Problem – Below are records; please write out exactly the lines from the first line through the line containing "## Equivalencies", with no pictures.

Pictures paired with source code
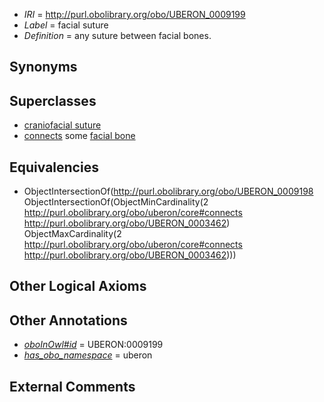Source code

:  * *IRI* = http://purl.obolibrary.org/obo/UBERON_0009199
 * *Label* = facial suture
 * *Definition* = any suture between facial bones.

## Synonyms


## Superclasses

 * [craniofacial suture](../../UBERON/98/UBERON_0009198.md)
 * [connects](../../ts/core#connects.md) some [facial bone](../../UBERON/62/UBERON_0003462.md)

## Equivalencies

 * ObjectIntersectionOf(<http://purl.obolibrary.org/obo/UBERON_0009198> ObjectIntersectionOf(ObjectMinCardinality(2 <http://purl.obolibrary.org/obo/uberon/core#connects> <http://purl.obolibrary.org/obo/UBERON_0003462>) ObjectMaxCardinality(2 <http://purl.obolibrary.org/obo/uberon/core#connects> <http://purl.obolibrary.org/obo/UBERON_0003462>)))

## Other Logical Axioms


## Other Annotations

 * *[oboInOwl#id](../../id/oboInOwl#id.md)* = UBERON:0009199
 * *[has_obo_namespace](../../ce/oboInOwl#hasOBONamespace.md)* = uberon

## External Comments

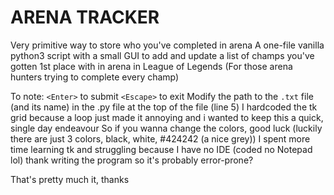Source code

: # ARENA TRACKER
Very primitive way to store who you've completed in arena
A one-file vanilla python3 script with a small GUI to add and update a list of champs you've gotten 1st place with in arena in League of Legends
(For those arena hunters trying to complete every champ)

To note:
`<Enter>` to submit
`<Escape>` to exit
Modify the path to the `.txt` file (and its name) in the .py file at the top of the file (line 5)
I hardcoded the tk grid because a loop just made it annoying and i wanted to keep this a quick, single day endeavour
So if you wanna change the colors, good luck (luckily there are just 3 colors, black, white, #424242 (a nice grey))
I spent more time learning tk and struggling because I have no IDE (coded no Notepad lol) thank writing the program so it's probably error-prone?

That's pretty much it, thanks
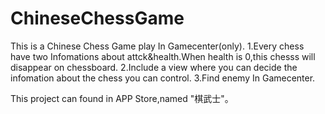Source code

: # ChineseChessGame
This is a Chinese Chess Game play In Gamecenter(only).
1.Every chess have two Infomations about attck&health.When health is 0,this chesss will disappear on chessboard.
2.Include a view where you can decide the infomation about the chess you can control.
3.Find enemy In Gamecenter.

This project can found in APP Store,named "棋武士"。

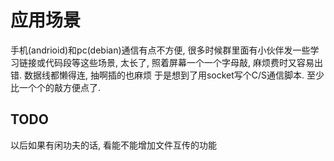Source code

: 应用场景
=======
手机(andrioid)和pc(debian)通信有点不方便, 
很多时候群里面有小伙伴发一些学习链接或代码段等这些场景, 太长了, 照着屏幕一个一个字母敲, 麻烦费时又容易出错.
数据线都懒得连, 抽啊插的也麻烦
于是想到了用socket写个C/S通信脚本.
至少比一个个的敲方便点了.

TODO
-------
以后如果有闲功夫的话, 看能不能增加文件互传的功能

Written response –
Source code

:  * *IRI* = http://purl.obolibrary.org/obo/UBERON_0009199
 * *Label* = facial suture
 * *Definition* = any suture between facial bones.

## Synonyms


## Superclasses

 * [craniofacial suture](../../UBERON/98/UBERON_0009198.md)
 * [connects](../../ts/core#connects.md) some [facial bone](../../UBERON/62/UBERON_0003462.md)

## Equivalencies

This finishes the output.